Tobacco giant Philip Morris International (NYSE:PM) offers a fantastic 4.5% dividend yield. But if you're looking for truly great dividend stocks, it's not all about the yield.

Taking the bigger picture into account, I would much rather own shares of toy builder Hasbro (NASDAQ:HAS) right now. Hasbro's 3% yield may be lower than Philip Morris', but the stock comes with many other hallmarks of a great cash-minting machine.

This chart, for starters, should give any serious income investors the shivers:

PM Dividend Chart

PM Dividend data by YCharts

Yes, Philip Morris has increased its payouts per share by 72% in the last five years. But Hasbro took larger steps every year to arrive at a sweeter 115% dividend increase.

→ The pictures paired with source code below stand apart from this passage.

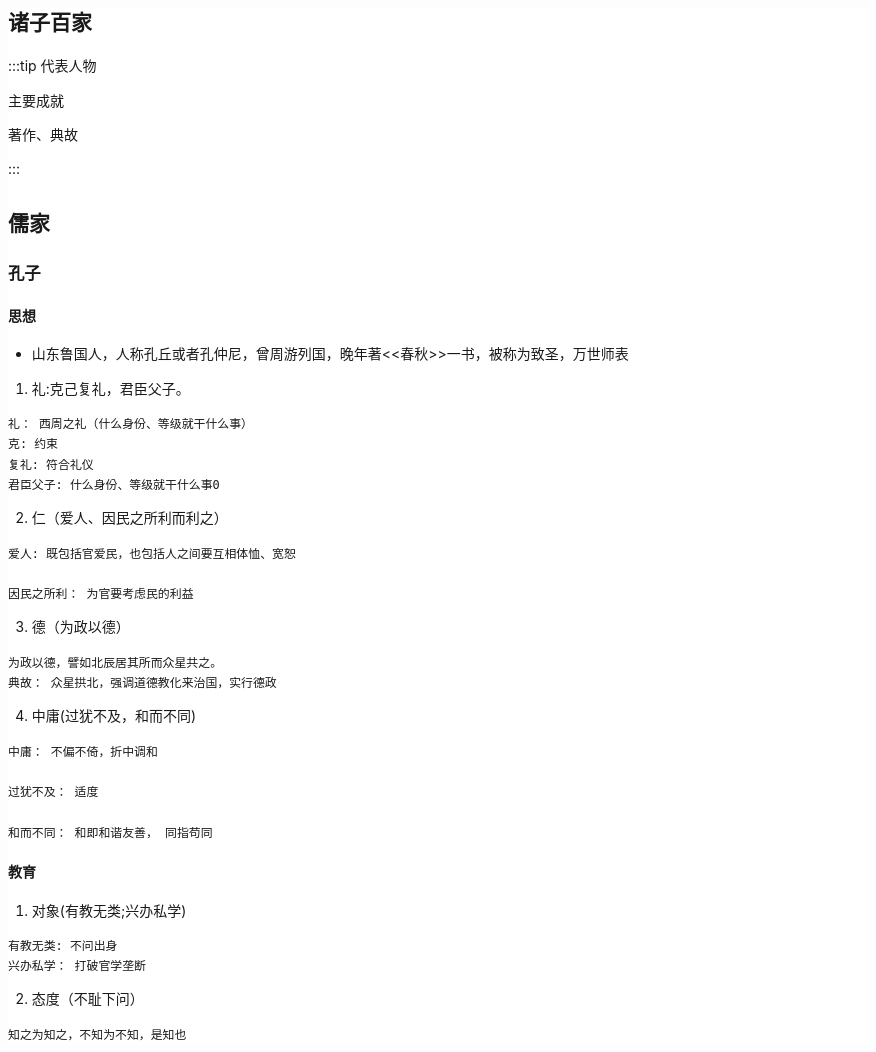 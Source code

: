 ## 诸子百家

:::tip
代表人物

主要成就

著作、典故

:::
## 儒家
### 孔子

#### 思想
- 山东鲁国人，人称孔丘或者孔仲尼，曾周游列国，晚年著<<春秋>>一书，被称为致圣，万世师表
1. 礼:克己复礼，君臣父子。
```
礼： 西周之礼（什么身份、等级就干什么事）
克: 约束
复礼: 符合礼仪
君臣父子: 什么身份、等级就干什么事0
```
2. 仁（爱人、因民之所利而利之）
```
爱人: 既包括官爱民，也包括人之间要互相体恤、宽恕

因民之所利： 为官要考虑民的利益

```
3. 德（为政以德）

```
为政以德，譬如北辰居其所而众星共之。
典故： 众星拱北，强调道德教化来治国，实行德政

```
4. 中庸(过犹不及，和而不同)

```
中庸： 不偏不倚，折中调和

过犹不及： 适度

和而不同： 和即和谐友善， 同指苟同

```
#### 教育
1. 对象(有教无类;兴办私学)
```
有教无类: 不问出身
兴办私学： 打破官学垄断

```
2. 态度（不耻下问）
```
知之为知之，不知为不知，是知也

```
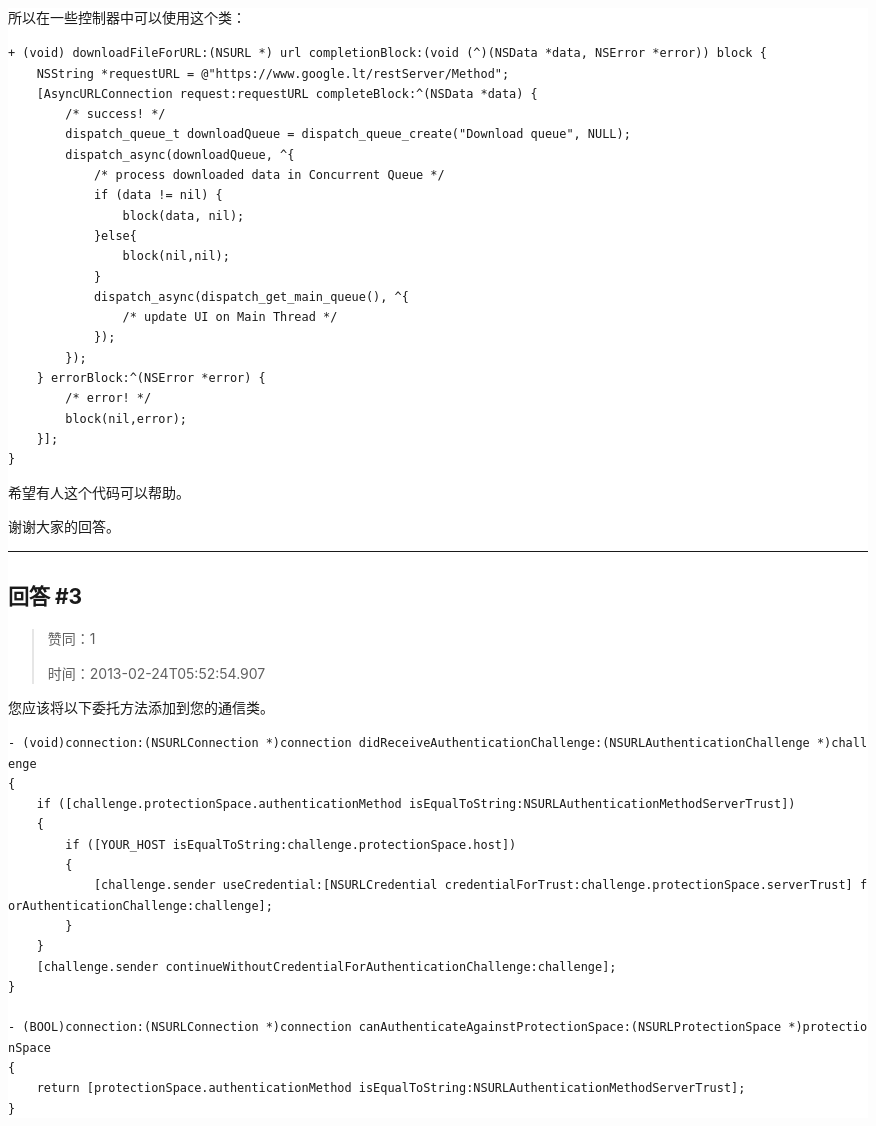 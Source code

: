 所以在一些控制器中可以使用这个类：

```
+ (void) downloadFileForURL:(NSURL *) url completionBlock:(void (^)(NSData *data, NSError *error)) block {
    NSString *requestURL = @"https://www.google.lt/restServer/Method";
    [AsyncURLConnection request:requestURL completeBlock:^(NSData *data) {
        /* success! */
        dispatch_queue_t downloadQueue = dispatch_queue_create("Download queue", NULL);
        dispatch_async(downloadQueue, ^{
            /* process downloaded data in Concurrent Queue */
            if (data != nil) {
                block(data, nil);
            }else{
                block(nil,nil);
            }
            dispatch_async(dispatch_get_main_queue(), ^{
                /* update UI on Main Thread */
            });
        });
    } errorBlock:^(NSError *error) {
        /* error! */
        block(nil,error);
    }];
} 
```

希望有人这个代码可以帮助。

谢谢大家的回答。

* * *

## 回答 #3

> 赞同：1
> 
> 时间：2013-02-24T05:52:54.907

您应该将以下委托方法添加到您的通信类。

```
- (void)connection:(NSURLConnection *)connection didReceiveAuthenticationChallenge:(NSURLAuthenticationChallenge *)challenge
{
    if ([challenge.protectionSpace.authenticationMethod isEqualToString:NSURLAuthenticationMethodServerTrust])
    {
        if ([YOUR_HOST isEqualToString:challenge.protectionSpace.host])
        {
            [challenge.sender useCredential:[NSURLCredential credentialForTrust:challenge.protectionSpace.serverTrust] forAuthenticationChallenge:challenge];           
        }
    }   
    [challenge.sender continueWithoutCredentialForAuthenticationChallenge:challenge];
}

- (BOOL)connection:(NSURLConnection *)connection canAuthenticateAgainstProtectionSpace:(NSURLProtectionSpace *)protectionSpace
{
    return [protectionSpace.authenticationMethod isEqualToString:NSURLAuthenticationMethodServerTrust];
} 
```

Don't look now, but Hasbro is a pretty safe bet to raise its payout by another 7%-10% in December, payable in February 2015. Anything less than that would be a big break from the company's established dividend habits.

Moreover, Hasbro has more headroom for further dividend improvements than does Philip Morris. The tobacco titan currently earmarks 77% of its earnings to finance its dividends, while Hasbro's earnings-based payout ratio stops at 66%.

If you're still not convinced, consider this: Philip Morris' earnings are shrinking as consumers feed their nicotine addictions in new ways or attempt to kick the habit altogether. Meanwhile, Hasbro's earnings are skyrocketing as the toy maker sorts out a rough spot in its history, and looks forward to an exclusive licensing arrangement for some of Walt Disney's (NYSE:DIS) hottest titles.

PM Net Income (TTM) Chart

PM Net Income (TTM) data by YCharts.

In short, I see Hasbro as both the stronger long-term dividend play and the better investment in general. Philip Morris caters to a fading crowd, and while it will take decades for this sin stock to fall off the map entirely, it will never again be the powerhouse investors expect.

Most crucially, Hasbro should continue to outgrow the tobacco vendor's dividend policy. Buy early and watch your effective yield rise over the years.